Nous vivons une époque formidable où Big Brother règne en maître sur les esclaves des temps modernes. Citoyens du nouvel ordre mondial, prenez gare au télécran, nous sommes la cible de leurs institutions du vol. L’équation est simple : celui qui a de l’argent vit, celui qui n’en a pas galère ou crève.
Face à l’engrenage de ce système qui écrase tout ce qui est plus faible sur son passage, l’individu en quête de liberté tombée en désuétude, doit lutter en permanence contre l’avarice des mercenaires du pouvoir et les bouches avides, gourmandes en dividendes et portefeuilles de titres. Mais n’ayons crainte, les gardes fous de la République irréprochable nous assurent quotidiennement paix, pain, bonheur et sécurité, malgré plus de 300.000 destructions d’emplois pour l’année 2009 en France, pendant que Veolia Environnement enregistre des profits records.
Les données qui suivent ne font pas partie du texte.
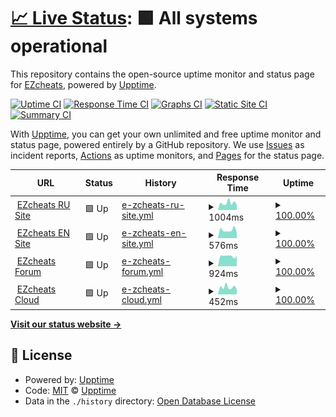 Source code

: # [📈 Live Status](https://ezcheatsofficial.github.io/upptime/): <!--live status--> **🟩 All systems operational**

This repository contains the open-source uptime monitor and status page for [EZcheats](https://ezcheats.ru), powered by [Upptime](https://github.com/upptime/upptime).

[![Uptime CI](https://github.com/ezcheatsofficial/upptime/workflows/Uptime%20CI/badge.svg)](https://github.com/ezcheatsofficial/upptime/actions?query=workflow%3A%22Uptime+CI%22)
[![Response Time CI](https://github.com/ezcheatsofficial/upptime/workflows/Response%20Time%20CI/badge.svg)](https://github.com/ezcheatsofficial/upptime/actions?query=workflow%3A%22Response+Time+CI%22)
[![Graphs CI](https://github.com/ezcheatsofficial/upptime/workflows/Graphs%20CI/badge.svg)](https://github.com/ezcheatsofficial/upptime/actions?query=workflow%3A%22Graphs+CI%22)
[![Static Site CI](https://github.com/ezcheatsofficial/upptime/workflows/Static%20Site%20CI/badge.svg)](https://github.com/ezcheatsofficial/upptime/actions?query=workflow%3A%22Static+Site+CI%22)
[![Summary CI](https://github.com/ezcheatsofficial/upptime/workflows/Summary%20CI/badge.svg)](https://github.com/ezcheatsofficial/upptime/actions?query=workflow%3A%22Summary+CI%22)

With [Upptime](https://upptime.js.org), you can get your own unlimited and free uptime monitor and status page, powered entirely by a GitHub repository. We use [Issues](https://github.com/upptime/upptime/issues) as incident reports, [Actions](https://github.com/ezcheatsofficial/upptime/actions) as uptime monitors, and [Pages](https://demo.upptime.js.org) for the status page.

<!--start: status pages-->
<!-- This summary is generated by Upptime (https://github.com/upptime/upptime) -->
<!-- Do not edit this manually, your changes will be overwritten -->
<!-- prettier-ignore -->
| URL | Status | History | Response Time | Uptime |
| --- | ------ | ------- | ------------- | ------ |
| <img alt="" src="https://favicons.githubusercontent.com/ezcheats.ru" height="13"> [EZcheats RU Site](https://ezcheats.ru) | 🟩 Up | [e-zcheats-ru-site.yml](https://github.com/ezcheatsofficial/upptime/commits/HEAD/history/e-zcheats-ru-site.yml) | <details><summary><img alt="Response time graph" src="./graphs/e-zcheats-ru-site/response-time-week.png" height="20"> 1004ms</summary><br><a href="https://ezcheatsofficial.github.io/upptime/history/e-zcheats-ru-site"><img alt="Response time 953" src="https://img.shields.io/endpoint?url=https%3A%2F%2Fraw.githubusercontent.com%2Fezcheatsofficial%2Fupptime%2FHEAD%2Fapi%2Fe-zcheats-ru-site%2Fresponse-time.json"></a><br><a href="https://ezcheatsofficial.github.io/upptime/history/e-zcheats-ru-site"><img alt="24-hour response time 1187" src="https://img.shields.io/endpoint?url=https%3A%2F%2Fraw.githubusercontent.com%2Fezcheatsofficial%2Fupptime%2FHEAD%2Fapi%2Fe-zcheats-ru-site%2Fresponse-time-day.json"></a><br><a href="https://ezcheatsofficial.github.io/upptime/history/e-zcheats-ru-site"><img alt="7-day response time 1004" src="https://img.shields.io/endpoint?url=https%3A%2F%2Fraw.githubusercontent.com%2Fezcheatsofficial%2Fupptime%2FHEAD%2Fapi%2Fe-zcheats-ru-site%2Fresponse-time-week.json"></a><br><a href="https://ezcheatsofficial.github.io/upptime/history/e-zcheats-ru-site"><img alt="30-day response time 1201" src="https://img.shields.io/endpoint?url=https%3A%2F%2Fraw.githubusercontent.com%2Fezcheatsofficial%2Fupptime%2FHEAD%2Fapi%2Fe-zcheats-ru-site%2Fresponse-time-month.json"></a><br><a href="https://ezcheatsofficial.github.io/upptime/history/e-zcheats-ru-site"><img alt="1-year response time 953" src="https://img.shields.io/endpoint?url=https%3A%2F%2Fraw.githubusercontent.com%2Fezcheatsofficial%2Fupptime%2FHEAD%2Fapi%2Fe-zcheats-ru-site%2Fresponse-time-year.json"></a></details> | <details><summary><a href="https://ezcheatsofficial.github.io/upptime/history/e-zcheats-ru-site">100.00%</a></summary><a href="https://ezcheatsofficial.github.io/upptime/history/e-zcheats-ru-site"><img alt="All-time uptime 99.95%" src="https://img.shields.io/endpoint?url=https%3A%2F%2Fraw.githubusercontent.com%2Fezcheatsofficial%2Fupptime%2FHEAD%2Fapi%2Fe-zcheats-ru-site%2Fuptime.json"></a><br><a href="https://ezcheatsofficial.github.io/upptime/history/e-zcheats-ru-site"><img alt="24-hour uptime 100.00%" src="https://img.shields.io/endpoint?url=https%3A%2F%2Fraw.githubusercontent.com%2Fezcheatsofficial%2Fupptime%2FHEAD%2Fapi%2Fe-zcheats-ru-site%2Fuptime-day.json"></a><br><a href="https://ezcheatsofficial.github.io/upptime/history/e-zcheats-ru-site"><img alt="7-day uptime 100.00%" src="https://img.shields.io/endpoint?url=https%3A%2F%2Fraw.githubusercontent.com%2Fezcheatsofficial%2Fupptime%2FHEAD%2Fapi%2Fe-zcheats-ru-site%2Fuptime-week.json"></a><br><a href="https://ezcheatsofficial.github.io/upptime/history/e-zcheats-ru-site"><img alt="30-day uptime 99.96%" src="https://img.shields.io/endpoint?url=https%3A%2F%2Fraw.githubusercontent.com%2Fezcheatsofficial%2Fupptime%2FHEAD%2Fapi%2Fe-zcheats-ru-site%2Fuptime-month.json"></a><br><a href="https://ezcheatsofficial.github.io/upptime/history/e-zcheats-ru-site"><img alt="1-year uptime 99.95%" src="https://img.shields.io/endpoint?url=https%3A%2F%2Fraw.githubusercontent.com%2Fezcheatsofficial%2Fupptime%2FHEAD%2Fapi%2Fe-zcheats-ru-site%2Fuptime-year.json"></a></details>
| <img alt="" src="https://favicons.githubusercontent.com/ezcheats.com" height="13"> [EZcheats EN Site](https://ezcheats.com) | 🟩 Up | [e-zcheats-en-site.yml](https://github.com/ezcheatsofficial/upptime/commits/HEAD/history/e-zcheats-en-site.yml) | <details><summary><img alt="Response time graph" src="./graphs/e-zcheats-en-site/response-time-week.png" height="20"> 576ms</summary><br><a href="https://ezcheatsofficial.github.io/upptime/history/e-zcheats-en-site"><img alt="Response time 700" src="https://img.shields.io/endpoint?url=https%3A%2F%2Fraw.githubusercontent.com%2Fezcheatsofficial%2Fupptime%2FHEAD%2Fapi%2Fe-zcheats-en-site%2Fresponse-time.json"></a><br><a href="https://ezcheatsofficial.github.io/upptime/history/e-zcheats-en-site"><img alt="24-hour response time 831" src="https://img.shields.io/endpoint?url=https%3A%2F%2Fraw.githubusercontent.com%2Fezcheatsofficial%2Fupptime%2FHEAD%2Fapi%2Fe-zcheats-en-site%2Fresponse-time-day.json"></a><br><a href="https://ezcheatsofficial.github.io/upptime/history/e-zcheats-en-site"><img alt="7-day response time 576" src="https://img.shields.io/endpoint?url=https%3A%2F%2Fraw.githubusercontent.com%2Fezcheatsofficial%2Fupptime%2FHEAD%2Fapi%2Fe-zcheats-en-site%2Fresponse-time-week.json"></a><br><a href="https://ezcheatsofficial.github.io/upptime/history/e-zcheats-en-site"><img alt="30-day response time 680" src="https://img.shields.io/endpoint?url=https%3A%2F%2Fraw.githubusercontent.com%2Fezcheatsofficial%2Fupptime%2FHEAD%2Fapi%2Fe-zcheats-en-site%2Fresponse-time-month.json"></a><br><a href="https://ezcheatsofficial.github.io/upptime/history/e-zcheats-en-site"><img alt="1-year response time 700" src="https://img.shields.io/endpoint?url=https%3A%2F%2Fraw.githubusercontent.com%2Fezcheatsofficial%2Fupptime%2FHEAD%2Fapi%2Fe-zcheats-en-site%2Fresponse-time-year.json"></a></details> | <details><summary><a href="https://ezcheatsofficial.github.io/upptime/history/e-zcheats-en-site">100.00%</a></summary><a href="https://ezcheatsofficial.github.io/upptime/history/e-zcheats-en-site"><img alt="All-time uptime 99.95%" src="https://img.shields.io/endpoint?url=https%3A%2F%2Fraw.githubusercontent.com%2Fezcheatsofficial%2Fupptime%2FHEAD%2Fapi%2Fe-zcheats-en-site%2Fuptime.json"></a><br><a href="https://ezcheatsofficial.github.io/upptime/history/e-zcheats-en-site"><img alt="24-hour uptime 100.00%" src="https://img.shields.io/endpoint?url=https%3A%2F%2Fraw.githubusercontent.com%2Fezcheatsofficial%2Fupptime%2FHEAD%2Fapi%2Fe-zcheats-en-site%2Fuptime-day.json"></a><br><a href="https://ezcheatsofficial.github.io/upptime/history/e-zcheats-en-site"><img alt="7-day uptime 100.00%" src="https://img.shields.io/endpoint?url=https%3A%2F%2Fraw.githubusercontent.com%2Fezcheatsofficial%2Fupptime%2FHEAD%2Fapi%2Fe-zcheats-en-site%2Fuptime-week.json"></a><br><a href="https://ezcheatsofficial.github.io/upptime/history/e-zcheats-en-site"><img alt="30-day uptime 99.96%" src="https://img.shields.io/endpoint?url=https%3A%2F%2Fraw.githubusercontent.com%2Fezcheatsofficial%2Fupptime%2FHEAD%2Fapi%2Fe-zcheats-en-site%2Fuptime-month.json"></a><br><a href="https://ezcheatsofficial.github.io/upptime/history/e-zcheats-en-site"><img alt="1-year uptime 99.95%" src="https://img.shields.io/endpoint?url=https%3A%2F%2Fraw.githubusercontent.com%2Fezcheatsofficial%2Fupptime%2FHEAD%2Fapi%2Fe-zcheats-en-site%2Fuptime-year.json"></a></details>
| <img alt="" src="https://favicons.githubusercontent.com/forum.ezcheats.ru" height="13"> [EZcheats Forum](https://forum.ezcheats.ru) | 🟩 Up | [e-zcheats-forum.yml](https://github.com/ezcheatsofficial/upptime/commits/HEAD/history/e-zcheats-forum.yml) | <details><summary><img alt="Response time graph" src="./graphs/e-zcheats-forum/response-time-week.png" height="20"> 924ms</summary><br><a href="https://ezcheatsofficial.github.io/upptime/history/e-zcheats-forum"><img alt="Response time 951" src="https://img.shields.io/endpoint?url=https%3A%2F%2Fraw.githubusercontent.com%2Fezcheatsofficial%2Fupptime%2FHEAD%2Fapi%2Fe-zcheats-forum%2Fresponse-time.json"></a><br><a href="https://ezcheatsofficial.github.io/upptime/history/e-zcheats-forum"><img alt="24-hour response time 755" src="https://img.shields.io/endpoint?url=https%3A%2F%2Fraw.githubusercontent.com%2Fezcheatsofficial%2Fupptime%2FHEAD%2Fapi%2Fe-zcheats-forum%2Fresponse-time-day.json"></a><br><a href="https://ezcheatsofficial.github.io/upptime/history/e-zcheats-forum"><img alt="7-day response time 924" src="https://img.shields.io/endpoint?url=https%3A%2F%2Fraw.githubusercontent.com%2Fezcheatsofficial%2Fupptime%2FHEAD%2Fapi%2Fe-zcheats-forum%2Fresponse-time-week.json"></a><br><a href="https://ezcheatsofficial.github.io/upptime/history/e-zcheats-forum"><img alt="30-day response time 965" src="https://img.shields.io/endpoint?url=https%3A%2F%2Fraw.githubusercontent.com%2Fezcheatsofficial%2Fupptime%2FHEAD%2Fapi%2Fe-zcheats-forum%2Fresponse-time-month.json"></a><br><a href="https://ezcheatsofficial.github.io/upptime/history/e-zcheats-forum"><img alt="1-year response time 951" src="https://img.shields.io/endpoint?url=https%3A%2F%2Fraw.githubusercontent.com%2Fezcheatsofficial%2Fupptime%2FHEAD%2Fapi%2Fe-zcheats-forum%2Fresponse-time-year.json"></a></details> | <details><summary><a href="https://ezcheatsofficial.github.io/upptime/history/e-zcheats-forum">100.00%</a></summary><a href="https://ezcheatsofficial.github.io/upptime/history/e-zcheats-forum"><img alt="All-time uptime 99.99%" src="https://img.shields.io/endpoint?url=https%3A%2F%2Fraw.githubusercontent.com%2Fezcheatsofficial%2Fupptime%2FHEAD%2Fapi%2Fe-zcheats-forum%2Fuptime.json"></a><br><a href="https://ezcheatsofficial.github.io/upptime/history/e-zcheats-forum"><img alt="24-hour uptime 100.00%" src="https://img.shields.io/endpoint?url=https%3A%2F%2Fraw.githubusercontent.com%2Fezcheatsofficial%2Fupptime%2FHEAD%2Fapi%2Fe-zcheats-forum%2Fuptime-day.json"></a><br><a href="https://ezcheatsofficial.github.io/upptime/history/e-zcheats-forum"><img alt="7-day uptime 100.00%" src="https://img.shields.io/endpoint?url=https%3A%2F%2Fraw.githubusercontent.com%2Fezcheatsofficial%2Fupptime%2FHEAD%2Fapi%2Fe-zcheats-forum%2Fuptime-week.json"></a><br><a href="https://ezcheatsofficial.github.io/upptime/history/e-zcheats-forum"><img alt="30-day uptime 100.00%" src="https://img.shields.io/endpoint?url=https%3A%2F%2Fraw.githubusercontent.com%2Fezcheatsofficial%2Fupptime%2FHEAD%2Fapi%2Fe-zcheats-forum%2Fuptime-month.json"></a><br><a href="https://ezcheatsofficial.github.io/upptime/history/e-zcheats-forum"><img alt="1-year uptime 99.99%" src="https://img.shields.io/endpoint?url=https%3A%2F%2Fraw.githubusercontent.com%2Fezcheatsofficial%2Fupptime%2FHEAD%2Fapi%2Fe-zcheats-forum%2Fuptime-year.json"></a></details>
| <img alt="" src="https://favicons.githubusercontent.com/ezcheatscloud.com" height="13"> [EZcheats Cloud](https://ezcheatscloud.com) | 🟩 Up | [e-zcheats-cloud.yml](https://github.com/ezcheatsofficial/upptime/commits/HEAD/history/e-zcheats-cloud.yml) | <details><summary><img alt="Response time graph" src="./graphs/e-zcheats-cloud/response-time-week.png" height="20"> 452ms</summary><br><a href="https://ezcheatsofficial.github.io/upptime/history/e-zcheats-cloud"><img alt="Response time 463" src="https://img.shields.io/endpoint?url=https%3A%2F%2Fraw.githubusercontent.com%2Fezcheatsofficial%2Fupptime%2FHEAD%2Fapi%2Fe-zcheats-cloud%2Fresponse-time.json"></a><br><a href="https://ezcheatsofficial.github.io/upptime/history/e-zcheats-cloud"><img alt="24-hour response time 548" src="https://img.shields.io/endpoint?url=https%3A%2F%2Fraw.githubusercontent.com%2Fezcheatsofficial%2Fupptime%2FHEAD%2Fapi%2Fe-zcheats-cloud%2Fresponse-time-day.json"></a><br><a href="https://ezcheatsofficial.github.io/upptime/history/e-zcheats-cloud"><img alt="7-day response time 452" src="https://img.shields.io/endpoint?url=https%3A%2F%2Fraw.githubusercontent.com%2Fezcheatsofficial%2Fupptime%2FHEAD%2Fapi%2Fe-zcheats-cloud%2Fresponse-time-week.json"></a><br><a href="https://ezcheatsofficial.github.io/upptime/history/e-zcheats-cloud"><img alt="30-day response time 488" src="https://img.shields.io/endpoint?url=https%3A%2F%2Fraw.githubusercontent.com%2Fezcheatsofficial%2Fupptime%2FHEAD%2Fapi%2Fe-zcheats-cloud%2Fresponse-time-month.json"></a><br><a href="https://ezcheatsofficial.github.io/upptime/history/e-zcheats-cloud"><img alt="1-year response time 463" src="https://img.shields.io/endpoint?url=https%3A%2F%2Fraw.githubusercontent.com%2Fezcheatsofficial%2Fupptime%2FHEAD%2Fapi%2Fe-zcheats-cloud%2Fresponse-time-year.json"></a></details> | <details><summary><a href="https://ezcheatsofficial.github.io/upptime/history/e-zcheats-cloud">100.00%</a></summary><a href="https://ezcheatsofficial.github.io/upptime/history/e-zcheats-cloud"><img alt="All-time uptime 99.97%" src="https://img.shields.io/endpoint?url=https%3A%2F%2Fraw.githubusercontent.com%2Fezcheatsofficial%2Fupptime%2FHEAD%2Fapi%2Fe-zcheats-cloud%2Fuptime.json"></a><br><a href="https://ezcheatsofficial.github.io/upptime/history/e-zcheats-cloud"><img alt="24-hour uptime 100.00%" src="https://img.shields.io/endpoint?url=https%3A%2F%2Fraw.githubusercontent.com%2Fezcheatsofficial%2Fupptime%2FHEAD%2Fapi%2Fe-zcheats-cloud%2Fuptime-day.json"></a><br><a href="https://ezcheatsofficial.github.io/upptime/history/e-zcheats-cloud"><img alt="7-day uptime 100.00%" src="https://img.shields.io/endpoint?url=https%3A%2F%2Fraw.githubusercontent.com%2Fezcheatsofficial%2Fupptime%2FHEAD%2Fapi%2Fe-zcheats-cloud%2Fuptime-week.json"></a><br><a href="https://ezcheatsofficial.github.io/upptime/history/e-zcheats-cloud"><img alt="30-day uptime 100.00%" src="https://img.shields.io/endpoint?url=https%3A%2F%2Fraw.githubusercontent.com%2Fezcheatsofficial%2Fupptime%2FHEAD%2Fapi%2Fe-zcheats-cloud%2Fuptime-month.json"></a><br><a href="https://ezcheatsofficial.github.io/upptime/history/e-zcheats-cloud"><img alt="1-year uptime 99.97%" src="https://img.shields.io/endpoint?url=https%3A%2F%2Fraw.githubusercontent.com%2Fezcheatsofficial%2Fupptime%2FHEAD%2Fapi%2Fe-zcheats-cloud%2Fuptime-year.json"></a></details>

<!--end: status pages-->

[**Visit our status website →**](https://ezcheatsofficial.github.io/upptime/)

## 📄 License

- Powered by: [Upptime](https://github.com/upptime/upptime)
- Code: [MIT](./LICENSE) © [Upptime](https://upptime.js.org)
- Data in the `./history` directory: [Open Database License](https://opendatacommons.org/licenses/odbl/1-0/)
Les indécrottables valets de la sarkozie (Lefebvre, Hortefeux, Besson, Bertrand, Bettencourt, Dassault, etc.) et les journalistes de grande audience n’ont pas la gorge sèche lorsqu’il s’agit de cracher toutes ces balivernes médiatiques au micro, et ne manquent jamais de parts de marchés dans leur concupiscence pour les mascarades électoralistes fumeuses et clientélistes. Vêtus de leurs soutanes parlementaires ornées de fleurs de lys, artisans de la langue de bois et rois de la manipulation, ces hommes de pouvoir, avec démence et indécence, imposent leurs points de croissance en plus pour se remplir la panse pendant que la France panse ses plaies cérébrales entre stress, angoisse, dépression, drogue, addiction télévisuelle et bonheur vacancier d’une courte durée de cinq semaines annuelles.
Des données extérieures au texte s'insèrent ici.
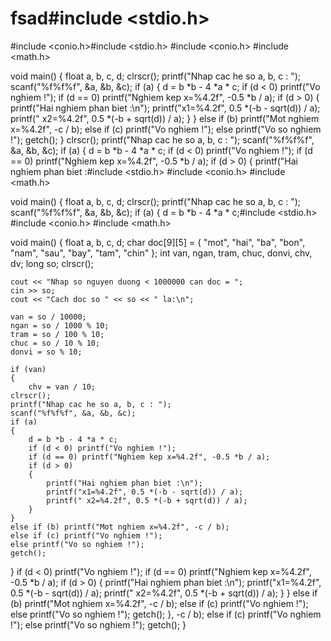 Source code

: # fsad#include <stdio.h>
#include <conio.h>#include <stdio.h>
#include <conio.h>
#include <math.h>

void main()
{
	float a, b, c, d;
	clrscr();
	printf("Nhap cac he so a, b, c : ");
	scanf("%f%f%f", &a, &b, &c);
	if (a)
	{
		d = b *b - 4 *a * c;
		if (d < 0) printf("Vo nghiem !");
		if (d == 0) printf("Nghiem kep x=%4.2f", -0.5 *b / a);
		if (d > 0)
		{
			printf("Hai nghiem phan biet :\n");
			printf("x1=%4.2f", 0.5 *(-b - sqrt(d)) / a);
			printf(" x2=%4.2f", 0.5 *(-b + sqrt(d)) / a);
		}
	}
	else if (b) printf("Mot nghiem x=%4.2f", -c / b);
	else if (c) printf("Vo nghiem !");
	else printf("Vo so nghiem !");
	getch();
}
	clrscr();
	printf("Nhap cac he so a, b, c : ");
	scanf("%f%f%f", &a, &b, &c);
	if (a)
	{
		d = b *b - 4 *a * c;
		if (d < 0) printf("Vo nghiem !");
		if (d == 0) printf("Nghiem kep x=%4.2f", -0.5 *b / a);
		if (d > 0)
		{
			printf("Hai nghiem phan biet :\#include <stdio.h>
#include <conio.h>
#include <math.h>

void main()
{
	float a, b, c, d;
	clrscr();
	printf("Nhap cac he so a, b, c : ");
	scanf("%f%f%f", &a, &b, &c);
	if (a)
	{
		d = b *b - 4 *a * c;#include <stdio.h>
#include <conio.h>
#include <math.h>

void main()
{
	float a, b, c, d;
	char doc[9][5] = { "mot", "hai", "ba", "bon", "nam", "sau", "bay", "tam", "chin" };
	int van, ngan, tram, chuc, donvi, chv, dv;
	long so;
	clrscr();

	cout << "Nhap so nguyen duong < 1000000 can doc = ";
	cin >> so;
	cout << "Cach doc so " << so << " la:\n";

	van = so / 10000;
	ngan = so / 1000 % 10;
	tram = so / 100 % 10;
	chuc = so / 10 % 10;
	donvi = so % 10;

	if (van)
	{
		chv = van / 10;
	clrscr();
	printf("Nhap cac he so a, b, c : ");
	scanf("%f%f%f", &a, &b, &c);
	if (a)
	{
		d = b *b - 4 *a * c;
		if (d < 0) printf("Vo nghiem !");
		if (d == 0) printf("Nghiem kep x=%4.2f", -0.5 *b / a);
		if (d > 0)
		{
			printf("Hai nghiem phan biet :\n");
			printf("x1=%4.2f", 0.5 *(-b - sqrt(d)) / a);
			printf(" x2=%4.2f", 0.5 *(-b + sqrt(d)) / a);
		}
	}
	else if (b) printf("Mot nghiem x=%4.2f", -c / b);
	else if (c) printf("Vo nghiem !");
	else printf("Vo so nghiem !");
	getch();
}
		if (d < 0) printf("Vo nghiem !");
		if (d == 0) printf("Nghiem kep x=%4.2f", -0.5 *b / a);
		if (d > 0)
		{
			printf("Hai nghiem phan biet :\n");
			printf("x1=%4.2f", 0.5 *(-b - sqrt(d)) / a);
			printf(" x2=%4.2f", 0.5 *(-b + sqrt(d)) / a);
		}
	}
	else if (b) printf("Mot nghiem x=%4.2f", -c / b);
	else if (c) printf("Vo nghiem !");
	else printf("Vo so nghiem !");
	getch();
}, -c / b);
	else if (c) printf("Vo nghiem !");
	else printf("Vo so nghiem !");
	getch();
}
Ce bonheur prémâché en doses publicitaires, patiemment attendu durant quarante sept semaines d’exploitation salariale consentie, qui se libère l’été sur les plages de la France, doigts de pied en éventail, permet de fermer les yeux une fois de plus sur l’amer goût de peste brune récupérée à la flamme par le pommier, séduisant les électeurs frontistes et rodant autour des couloirs de l’Élysée depuis l’automne 2009. Ce, tout en espérant observer de son vivant un changement qui ne viendra que lorsqu’il sera trop tard pour la planète, saturée par la destruction rentable des écosystèmes, la radioactivité due aux radiations calmes et latentes d’un siècle d’extraction nucléaire, la pollution des sols, des eaux, des mers et de l’air.
Ce texte n’a pas vocation à faire la publicité malsaine d’un écologisme capitaliste digne des écolos-bobos tels Nicolas Hulot ou Yann Arthus-Bertrand (qui se lamente de la pollution du haut de son hélicoptère, et qui finance un film grâce à de grands groupes industriels tel Pinault, PDG de Pinault-Printemps-Redoute), ceux-là mêmes qui n’auraient de honte à faire produire des bombes écologiques pour guerres propres, des éoliennes ou des panneaux photovoltaïques à la chaîne par des mômes de dix ans, pourvu que l’on utilise les énergies renouvelables dans le processus de production. Ce texte voudrait plutôt être une voix qui hurlerait contre l’état chronique de misère ambiante de la pensée critique, généré par des dizaines d’années d’endoctrinement massif et de formatage idéologique au système consumériste, pour que même les gens « de gauche » s’adaptent aux nouveaux besoins créés par les entreprises et à la doxa du marché.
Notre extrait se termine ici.